System.Diagnostics.ProcessThread.StartTime
is left unimplemented on Haiku.
getdomainname
Haiku does not support NIS domain names. Furthermore, on my test WSL instance, getdomainname
returns an empty string and .NET still works fine. Therefore, I believe it is safe to stub this
function on Haiku.
SOCK_DGRAM
Haiku does not support datagram UNIX domain sockets. .NET
would then
think
that the whole AF_UNIX
family of sockets are unsupported on Haiku.
The workaround currently used is to check for SOCK_STREAM
in addition to SOCK_DGRAM
if the
returned error is EPROTONOSUPPORT
or EAFNOSUPPORT
.
IPv6
Despite defining all the standard constants in compile-time, Haiku does not have full IPv6 support.
Some operations that .NET requires (setsockopt
with
IPV6_V6ONLY
)
is currently stubbed.
Luckily, .NET already exposes a switch to disable IPv6, DOTNET_SYSTEM_NET_DISABLEIPV6=1
, so no
ugly source changes are required.
Double mapper
.NET has a strange feature that allows mapping the same physical pages once with read-write and
another time with read-exec called the “double mapper”. On macOS, it is cleanly implemented using
vm_remap
. On other UNIXes, a workaround using a shared memory file is used instead.
The implementation for Haiku currently follows the shared memory file path, but this causes
problems on fork
and also somehow makes the system unstable after multiple usage.
Haiku has a method to clone virtual address pages (clone_area
), but this function only allows
cloning one area at a time, while .NET needs to atomically clone arbitrary ranges of pages.
In my opinion, the ideal fix is a new syscall,
_kern_remap_memory
,
that I have mentioned in my previous blog. For a while I thought I could make an attempt to
implement this, but I was stuck on the problem of potentially having to merge two VMCache
s.
For now, I will just disable this feature to focus on the main goal of this project. This
is done by applying the environment variable COMPlus_EnableWriteXorExecute=0
.
If anyone is interested with the problem on fork
, this is the trace generated by running
dotnet build
with double mapping enabled:
[ 3707] fork() <unfinished ...>
[ 3696] <... mutex_switch_lock resumed> = 0x80000009 Operation timed out (100353 us)
[ 3696] mutex_switch_lock([0x1], [0x1], "pthread condition", 0x10, 0xb832be1) <unfinished ...>
[ 3707] <... fork resumed> = 0xe7f (119574 us)

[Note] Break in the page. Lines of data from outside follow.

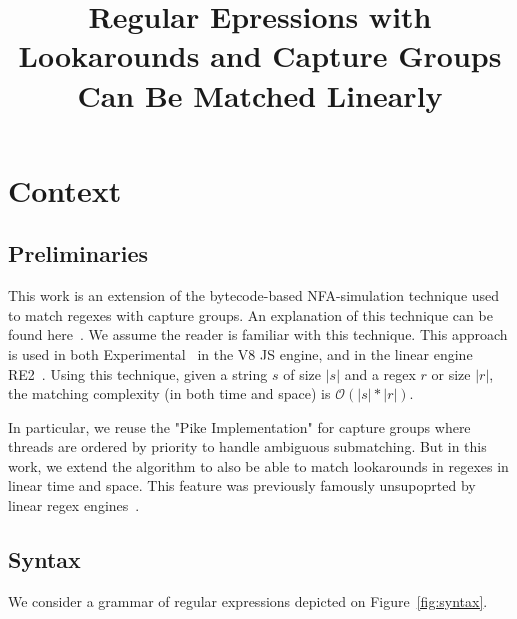 \documentclass{article}
\title{Regular Epressions with Lookarounds and Capture Groups Can Be Matched Linearly}
\author{}
\date{}
\renewcommand\cite\citep
\def\size#1{\ensuremath{|#1|}}
\def\bigo{\ensuremath{\mathcal{O}}}
\begin{document}
\maketitle


\section{Context}

\subsection{Preliminaries}
This work is an extension of the bytecode-based NFA-simulation technique used to match regexes with capture groups.
An explanation of this technique can be found here~\cite{regex_vm_approach}. We assume the reader is familiar with this technique.
This approach is used in both Experimental~\cite{experimental} in the V8 JS engine, and in the linear engine RE2~\cite{re2}.
Using this technique, given a string $s$ of size $\size{s}$ and a regex $r$ or size $\size{r}$, the matching complexity (in both time and space) is $\bigo(\size{s}*\size{r})$.

In particular, we reuse the "Pike Implementation" for capture groups where threads are ordered by priority to handle ambiguous submatching.
But in this work, we extend the algorithm to also be able to match lookarounds in regexes in linear time and space.
This feature was previously famously unsupoprted by linear regex engines~\cite{re2_unsupported}.


\subsection{Syntax}
We consider a grammar of regular expressions depicted on Figure~\ref{fig:syntax}.

\def\re{\ensuremath{\mathit{e}}}
\def\char{\ensuremath{\mathit{c}}}
\def\quant{\ensuremath{\mathit{q}}}
\def\look{\ensuremath{\mathit{lk}}}
\end{document}
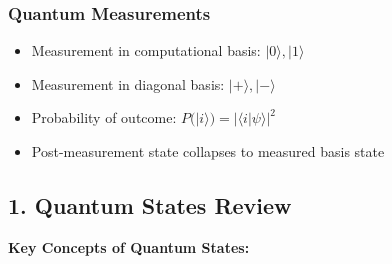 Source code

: \documentclass{article}
\begin{document}
\subsubsection{Quantum Measurements}
\begin{itemize}
    \item Measurement in computational basis: \(|0\rangle, |1\rangle\)
    \item Measurement in diagonal basis: \(|+\rangle, |-\rangle\)
    \item Probability of outcome: \(P(|i\rangle) = |\langle i|\psi\rangle|^2\)
    \item Post-measurement state collapses to measured basis state
\end{itemize}

\newpage
\subsection{1. Quantum States Review}
\textbf{Key Concepts of Quantum States:}
\end{document}
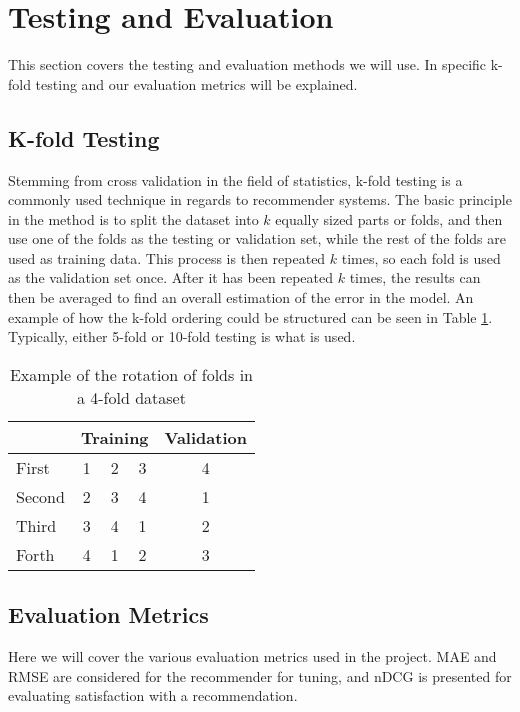 \section{Testing and Evaluation}
This section covers the testing and evaluation methods we will use. In specific k-fold testing and our evaluation metrics will be explained.

\subsection{K-fold Testing}
Stemming from cross validation in the field of statistics, k-fold testing is a commonly used technique in regards to recommender systems\cite{kfold}. The basic principle in the method is to split the dataset into $k$ equally sized parts or folds, and then use one of the folds as the testing or validation set, while the rest of the folds are used as training data. This process is then repeated $k$ times, so each fold is used as the validation set once. After it has been repeated $k$ times, the results can then be averaged to find an overall estimation of the error in the model. An example of how the k-fold ordering could be structured can be seen in Table \ref{tbl:bg_k-fold}. Typically, either 5-fold or 10-fold testing is what is used.

\begin{table}[H]
	\centering
	\begin{tabular}{|l|c|c|c|c|}
		\hline
		& \multicolumn{3}{l|}{Training} & \multicolumn{1}{l|}{Validation} \\ \hline
		First  & 1        & 2        & 3       & 4                               \\ \hline
		Second & 2        & 3        & 4       & 1                               \\ \hline
		Third  & 3        & 4        & 1       & 2                               \\ \hline
		Forth  & 4        & 1        & 2       & 3                               \\ \hline
	\end{tabular}
	\caption{Example of the rotation of folds in a 4-fold dataset}
	\label{tbl:bg_k-fold}
\end{table}

\subsection{Evaluation Metrics}
Here we will cover the various evaluation metrics used in the project. MAE and RMSE are considered for the recommender for tuning, and nDCG is presented for evaluating satisfaction with a recommendation.

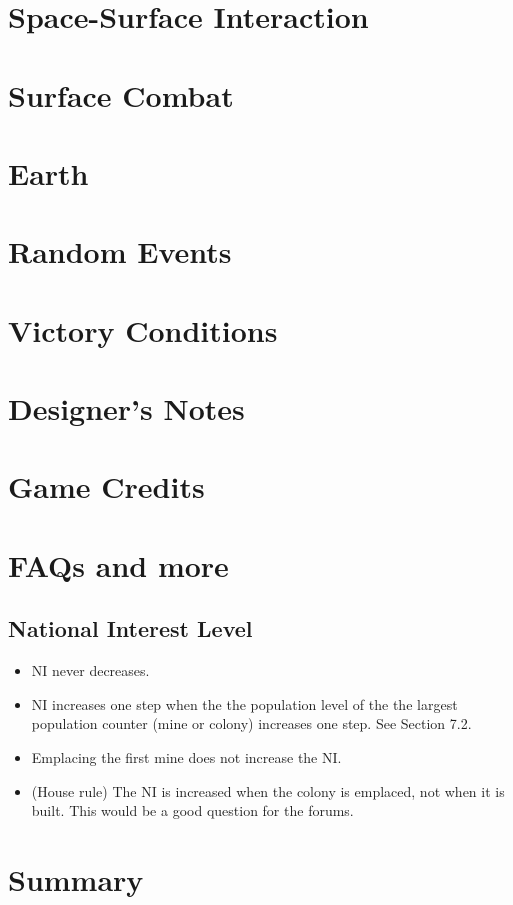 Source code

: \documentclass[10pt]{article}
\begin{document}
\begin{multicols}{2}
\section{Space-Surface Interaction}

\section{Surface Combat}

\section{Earth}

\section{Random Events}

\section{Victory Conditions}

\section{Designer's Notes}

\section{Game Credits}


\section{FAQs and more}

\subsection{National Interest Level}

\begin{itemize}
  \item NI never decreases.
  \item NI increases one step when the the population level of the the largest
    population counter (mine or colony) increases one step. See Section 7.2.
  \item Emplacing the first mine does not increase the NI.
  \item (House rule) The NI is increased when the colony is emplaced, not when
    it is built. This would be a good question for the forums.
\end{itemize}
\section{Summary}

\end{multicols}
\end{document}
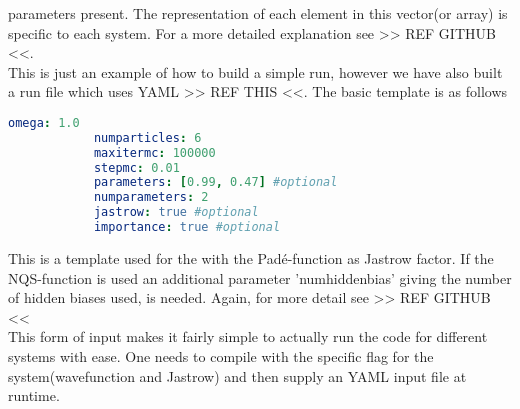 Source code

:     parameters present. The representation of each element in this vector(or
    array) is specific to each system. For a more detailed explanation see >>
    REF GITHUB <<. \\
    This is just an example of how to build a simple run, however we have also
    built a run file which uses YAML >> REF THIS <<. The basic template is as
    follows
        \begin{lstlisting}[language=yaml]
            omega: 1.0
            numparticles: 6
            maxitermc: 100000
            stepmc: 0.01
            parameters: [0.99, 0.47] #optional
            numparameters: 2
            jastrow: true #optional
            importance: true #optional
        \end{lstlisting}
    This is a template used for the  with the
    Pad\'e-function as Jastrow factor. If the NQS-function is used an
    additional parameter 'numhiddenbias' giving the number of hidden biases
    used, is needed. Again, for more detail see >> REF GITHUB << \\ 
    This form of input makes it fairly simple to actually run the code for
    different systems with ease. One needs to compile with the specific flag
    for the system(wavefunction and Jastrow) and then supply an YAML input file
    at runtime.

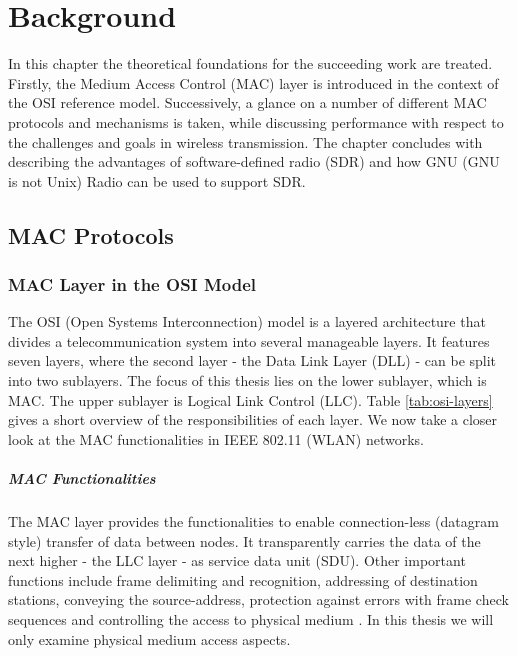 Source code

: \chapter{Background}
\label{ch:background}

In this chapter the theoretical foundations for the succeeding work are treated. Firstly, the Medium Access Control (MAC) layer is introduced in the context of the OSI reference model. Successively, a glance on a number of different MAC protocols and mechanisms is taken, while discussing performance with respect to the challenges and goals in wireless transmission. The chapter concludes with describing the advantages of software-defined radio (SDR) and how GNU (GNU is not Unix) Radio can be used to support SDR.

\section{MAC Protocols}

\subsection{MAC Layer in the OSI Model}

The OSI (Open Systems Interconnection) model is a layered architecture that divides a telecommunication system into several manageable layers. It features seven layers, where the second layer - the Data Link Layer (DLL) - can be split into two sublayers. The focus of this thesis lies on the lower sublayer, which is MAC. The upper sublayer is Logical Link Control (LLC). Table \ref{tab:osi-layers} gives a short overview of the responsibilities of each layer. We now take a closer look at the MAC functionalities in IEEE 802.11 (WLAN) networks. 

\paragraph{MAC Functionalities} The MAC layer provides the functionalities to enable connection-less (datagram style) transfer of data between nodes. It transparently carries the data of the next higher - the LLC layer - as service data unit (SDU). Other important functions include frame delimiting and recognition, addressing of destination stations, conveying the source-address, protection against errors with frame check sequences and controlling the access to physical medium \cite{802-std}. In this thesis we will only examine physical medium access aspects. 

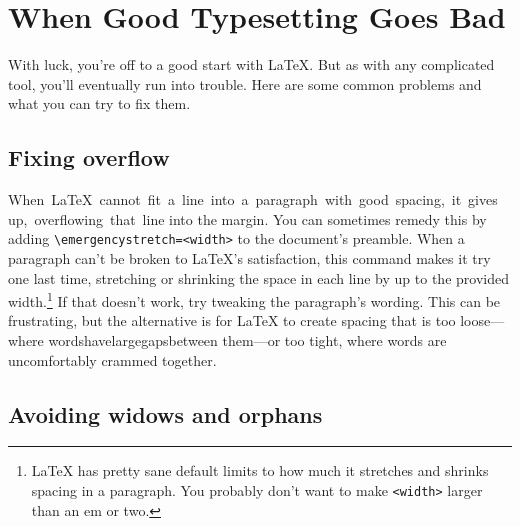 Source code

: \chapter{When Good Typesetting Goes Bad}

With luck, you're off to a good start with \LaTeX.
But as with any complicated tool, you'll eventually run into trouble.
Here are some common problems and what you can try to fix them.

\section{Fixing overflow}

\mbox{When \LaTeX{} cannot fit a line into a paragraph with good spacing,
it gives up, overflowing that line}
into the margin.
You can sometimes remedy this by adding
\verb|\emergencystretch=<width>| to the document's preamble.
When a paragraph can't be broken to \LaTeX's satisfaction,
this command makes it try one last time,
stretching or shrinking the space in each line by up to the provided
width.\punckern\footnote{\LaTeX{} has pretty sane default limits to how much
it stretches and shrinks spacing in a paragraph.
You probably don't want to make \texttt{<width>} larger than an em or two.}
If that doesn't work, try tweaking the paragraph's wording.
This can be frustrating, but the alternative is for \LaTeX{} to create spacing
that is too loose---where\enspace
words\enspace have\enspace large\quad gaps\quad between\enspace
them---or too tight, where\! words\! are\! uncomfortably\! crammed\! together.

\section{Avoiding widows and orphans}

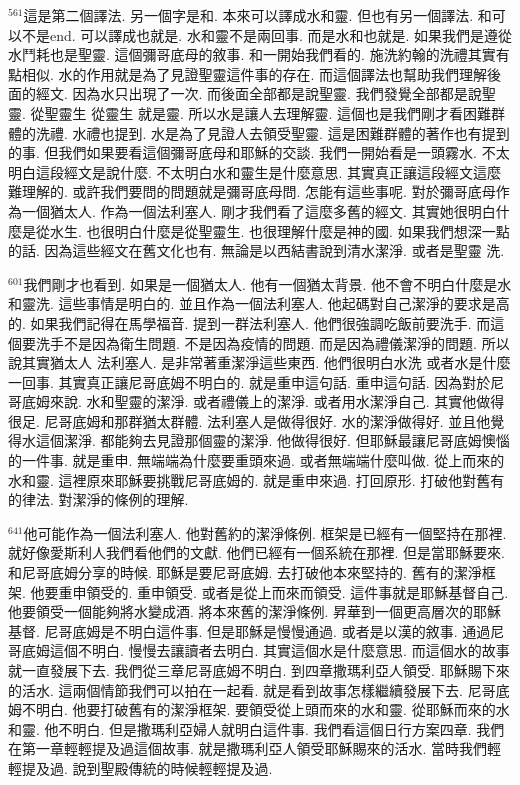 \documentclass{book}
\begin{document}
$^{561}$這是第二個譯法.
另一個字是和.
本來可以譯成水和靈.
但也有另一個譯法.
和可以不是end.
可以譯成也就是.
水和靈不是兩回事.
而是水和也就是.
如果我們是遵從水鬥耗也是聖靈.
這個彌哥底母的敘事.
和一開始我們看的.
施洗約翰的洗禮其實有點相似.
水的作用就是為了見證聖靈這件事的存在.
而這個譯法也幫助我們理解後面的經文.
因為水只出現了一次.
而後面全部都是說聖靈.
我們發覺全部都是說聖靈.
從聖靈生 從靈生 就是靈.
所以水是讓人去理解靈.
這個也是我們剛才看困難群體的洗禮.
水禮也提到.
水是為了見證人去領受聖靈.
這是困難群體的著作也有提到的事.
但我們如果要看這個彌哥底母和耶穌的交談.
我們一開始看是一頭霧水.
不太明白這段經文是說什麼.
不太明白水和靈生是什麼意思.
其實真正讓這段經文這麼難理解的.
或許我們要問的問題就是彌哥底母問.
怎能有這些事呢.
對於彌哥底母作為一個猶太人.
作為一個法利塞人.
剛才我們看了這麼多舊的經文.
其實她很明白什麼是從水生.
也很明白什麼是從聖靈生.
也很理解什麼是神的國.
如果我們想深一點的話.
因為這些經文在舊文化也有.
無論是以西結書說到清水潔淨.
或者是聖靈 洗.

$^{601}$我們剛才也看到.
如果是一個猶太人.
他有一個猶太背景.
他不會不明白什麼是水和靈洗.
這些事情是明白的.
並且作為一個法利塞人.
他起碼對自己潔淨的要求是高的.
如果我們記得在馬學福音.
提到一群法利塞人.
他們很強調吃飯前要洗手.
而這個要洗手不是因為衛生問題.
不是因為疫情的問題.
而是因為禮儀潔淨的問題.
所以說其實猶太人 法利塞人.
是非常著重潔淨這些東西.
他們很明白水洗 或者水是什麼一回事.
其實真正讓尼哥底姆不明白的.
就是重申這句話.
重申這句話.
因為對於尼哥底姆來說.
水和聖靈的潔淨.
或者禮儀上的潔淨.
或者用水潔淨自己.
其實他做得很足.
尼哥底姆和那群猶太群體.
法利塞人是做得很好.
水的潔淨做得好.
並且他覺得水這個潔淨.
都能夠去見證那個靈的潔淨.
他做得很好.
但耶穌最讓尼哥底姆懊惱的一件事.
就是重申.
無端端為什麼要重頭來過.
或者無端端什麼叫做.
從上而來的水和靈.
這裡原來耶穌要挑戰尼哥底姆的.
就是重申來過.
打回原形.
打破他對舊有的律法.
對潔淨的條例的理解.

$^{641}$他可能作為一個法利塞人.
他對舊約的潔淨條例.
框架是已經有一個堅持在那裡.
就好像愛斯利人我們看他們的文獻.
他們已經有一個系統在那裡.
但是當耶穌要來.
和尼哥底姆分享的時候.
耶穌是要尼哥底姆.
去打破他本來堅持的.
舊有的潔淨框架.
他要重申領受的.
重申領受.
或者是從上而來而領受.
這件事就是耶穌基督自己.
他要領受一個能夠將水變成酒.
將本來舊的潔淨條例.
昇華到一個更高層次的耶穌基督.
尼哥底姆是不明白這件事.
但是耶穌是慢慢通過.
或者是以漢的敘事.
通過尼哥底姆這個不明白.
慢慢去讓讀者去明白.
其實這個水是什麼意思.
而這個水的故事就一直發展下去.
我們從三章尼哥底姆不明白.
到四章撒瑪利亞人領受.
耶穌賜下來的活水.
這兩個情節我們可以拍在一起看.
就是看到故事怎樣繼續發展下去.
尼哥底姆不明白.
他要打破舊有的潔淨框架.
要領受從上頭而來的水和靈.
從耶穌而來的水和靈.
他不明白.
但是撒瑪利亞婦人就明白這件事.
我們看這個日行方案四章.
我們在第一章輕輕提及過這個故事.
就是撒瑪利亞人領受耶穌賜來的活水.
當時我們輕輕提及過.
說到聖殿傳統的時候輕輕提及過.
\end{document}
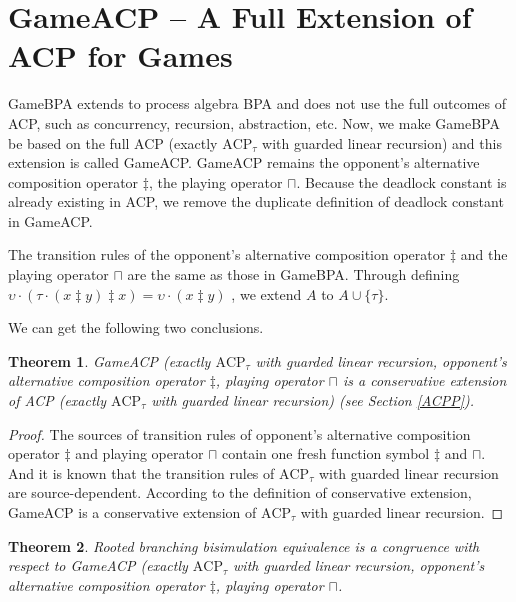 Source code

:\documentclass{fac}
\newtheorem{theorem}{Theorem}[section]
\begin{document}
\section{GameACP -- A Full Extension of ACP for Games}

GameBPA extends to process algebra BPA and does not use the full outcomes of ACP, such as concurrency, recursion, abstraction, etc. Now, we make GameBPA be based on the full ACP (exactly $\textrm{ACP}_\tau$ with guarded linear recursion) and this extension is called GameACP. GameACP remains the opponent's alternative composition operator $\ddagger$, the playing operator $\sqcap$. Because the deadlock constant is already existing in ACP, we remove the duplicate definition of deadlock constant in GameACP.

The transition rules of the opponent's alternative composition operator $\ddagger$ and the playing operator $\sqcap$ are the same as those in GameBPA. Through defining $\upsilon \cdot (\tau\cdot(x \ddagger y) \ddagger x) = \upsilon \cdot (x \ddagger y)$ , we extend $A$ to $A\cup \{\tau\}$.

We can get the following two conclusions.

\begin{theorem}
GameACP (exactly $\textrm{ACP}_\tau$ with guarded linear recursion, opponent's alternative composition operator $\ddagger$, playing operator $\sqcap$ is a conservative extension of ACP (exactly $\textrm{ACP}_\tau$ with guarded linear recursion) (see Section \ref{ACPP}).
\end{theorem}

\begin{proof}
The sources of transition rules of opponent's alternative composition operator $\ddagger$ and playing operator $\sqcap$ contain one fresh function symbol $\ddagger$ and $\sqcap$. And it is known that the transition rules of $\textrm{ACP}_\tau$ with guarded linear recursion are source-dependent. According to the definition of conservative extension, GameACP is a conservative extension of $\textrm{ACP}_\tau$ with guarded linear recursion.
\end{proof}

\begin{theorem}
Rooted branching bisimulation equivalence is a congruence with respect to GameACP (exactly $\textrm{ACP}_\tau$ with guarded linear recursion, opponent's alternative composition operator $\ddagger$, playing operator $\sqcap$.
\end{theorem}
\end{document}
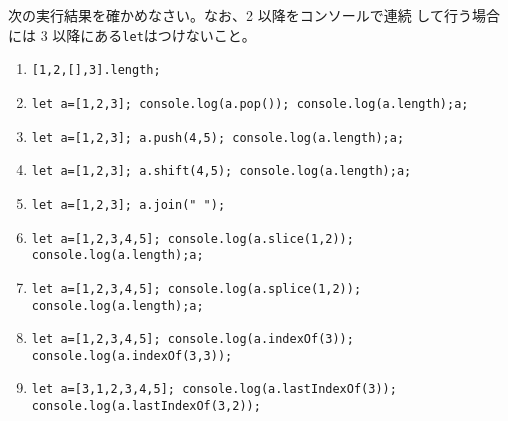 \begin{Prob}\upshape\Must
 次の実行結果を確かめなさい。なお、2 以降をコンソールで連続
 して行う場合には 3 以降にある\texttt{let}はつけないこと。
\begin{enumerate}\upshape
 \item \texttt{[1,2,[],3].length;}
 \item \texttt{let a=[1,2,3]; console.log(a.pop());
       console.log(a.length);a;}
 \item \texttt{let a=[1,2,3]; a.push(4,5); console.log(a.length);a;}
 \item \texttt{let a=[1,2,3]; a.shift(4,5); console.log(a.length);a;}
 \item \texttt{let a=[1,2,3]; a.join(" ");}
 \item \texttt{let a=[1,2,3,4,5]; console.log(a.slice(1,2)); console.log(a.length);a;}
 \item \texttt{let a=[1,2,3,4,5]; console.log(a.splice(1,2)); console.log(a.length);a;}
 \item \texttt{let a=[1,2,3,4,5]; console.log(a.indexOf(3)); console.log(a.indexOf(3,3));}
 \item \texttt{let a=[3,1,2,3,4,5]; console.log(a.lastIndexOf(3));
       console.log(a.lastIndexOf(3,2));}%
\end{enumerate}
\end{Prob}
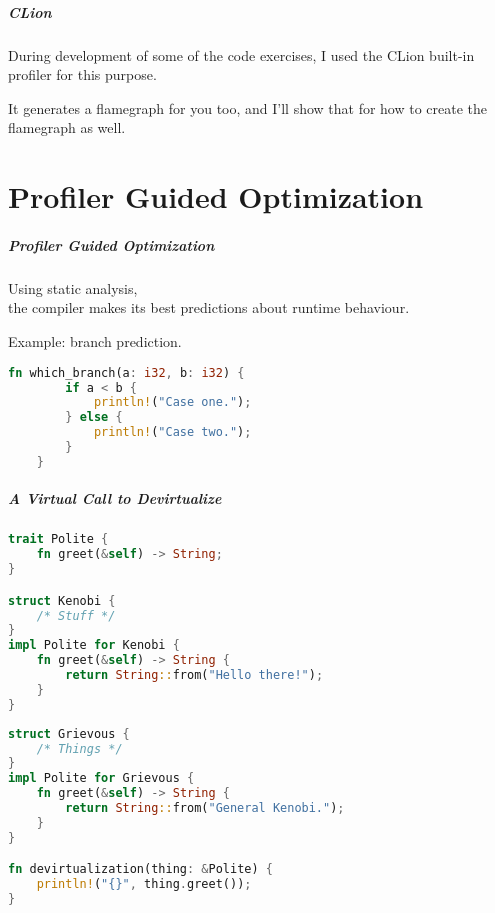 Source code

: \begin{frame}
\frametitle{CLion}

During development of some of the code exercises, I used the CLion built-in profiler for this purpose. 

It generates a flamegraph for you too, and I'll show that for how to create the flamegraph as well.


\end{frame}

\part{Profiler Guided Optimization}
\begin{frame}
\partpage
\end{frame}

\begin{frame}[fragile]
\frametitle{Profiler Guided Optimization}


Using static analysis, \\
the compiler makes its best predictions about runtime behaviour.

Example: branch prediction. 

\begin{lstlisting}[language=Rust]
    fn which_branch(a: i32, b: i32) {
        if a < b {
            println!("Case one.");
        } else {
            println!("Case two.");
        }
    }
\end{lstlisting}

\end{frame}

\begin{frame}[fragile]
\frametitle{A Virtual Call to Devirtualize}

\begin{multicols}{2}
\begin{lstlisting}[language=Rust]
trait Polite {
    fn greet(&self) -> String;
}

struct Kenobi {
    /* Stuff */
}
impl Polite for Kenobi {
    fn greet(&self) -> String {
        return String::from("Hello there!");
    }
}
\end{lstlisting}
\columnbreak
\begin{lstlisting}[language=Rust]
struct Grievous {
    /* Things */
}
impl Polite for Grievous {
    fn greet(&self) -> String {
        return String::from("General Kenobi.");
    }
}

fn devirtualization(thing: &Polite) {
    println!("{}", thing.greet());
}

\end{lstlisting}
\end{multicols}

\end{frame}


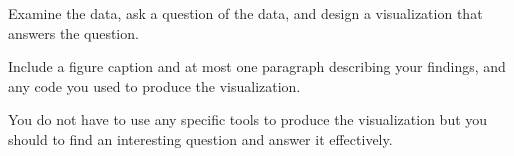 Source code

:\documentclass[]{book}
\theoremstyle{definition}
\newtheorem*{soln}{Solution}
\begin{document}
\begin{enumerate}
Examine the data, ask a question of the data, and design a visualization that answers the question.

Include a figure caption and at most one paragraph describing your findings, and any code you used to produce the visualization.

You do not have to use any specific tools to produce the visualization but you should to find an interesting question and answer it effectively.



\end{enumerate}
\end{document}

[ 3711] area_for(0x11353d60e000) <unfinished ...>
[ The usual ritual of a newly forked process that 3711 is doing... ]
[ 3707] --- SIGSEGV (Segmentation violation) {si_signo=SIGSEGV, si_code=SEGV_ACCERR, si_errno=0x80001301, si_pid=3689, si_uid=0, si_addr=0x19bd45bb438, si_value=(nil)} ---
[ 3711] map_file("dotnet_seg1rw", [0x75da827000], B_EXACT_ADDRESS, 0x1000, B_READ_AREA
The latest reference to the faulting address before crashing:
[ 3689] set_memory_protection(0x19bd45b8000, 0x4000, B_READ_AREA|B_EXECUTE_AREA) = 0x0 No error (199 us)
[ 3689] set_memory_protection(0x19bd45bc000, 0x4000, B_READ_AREA|B_WRITE_AREA) = 0x0 No error (188 us)
si_code
is SEGV_ACCERR
so the pages have not been unmapped. It has something to do with the
protection of these pages. Also, note that the crashing process is the parent, not the newly
fork
ed child.
Conclusion
The past few weeks have been quite challenging, one bug after another. I started writing this blog on 28/05/2023, but one bug came after another, all of which touch delicate aspects of either Haiku or .NET.
On the bright side, a factor that I was worried about in my proposal - the rapid change of .NET -
did not seem to affect the Haiku port. Sure, dotnet/runtime
still gets thousands of lines of diff
daily by numerous contributors, but these changes do not seem to touch core infrastructure like
what I experienced in my .NET 7 port. Perhaps the team does not want to add too many major features
before a long term support release?
So, hopefully, despite of all the unforeseen bugs, I hope that this project can still proceed according to the original plan.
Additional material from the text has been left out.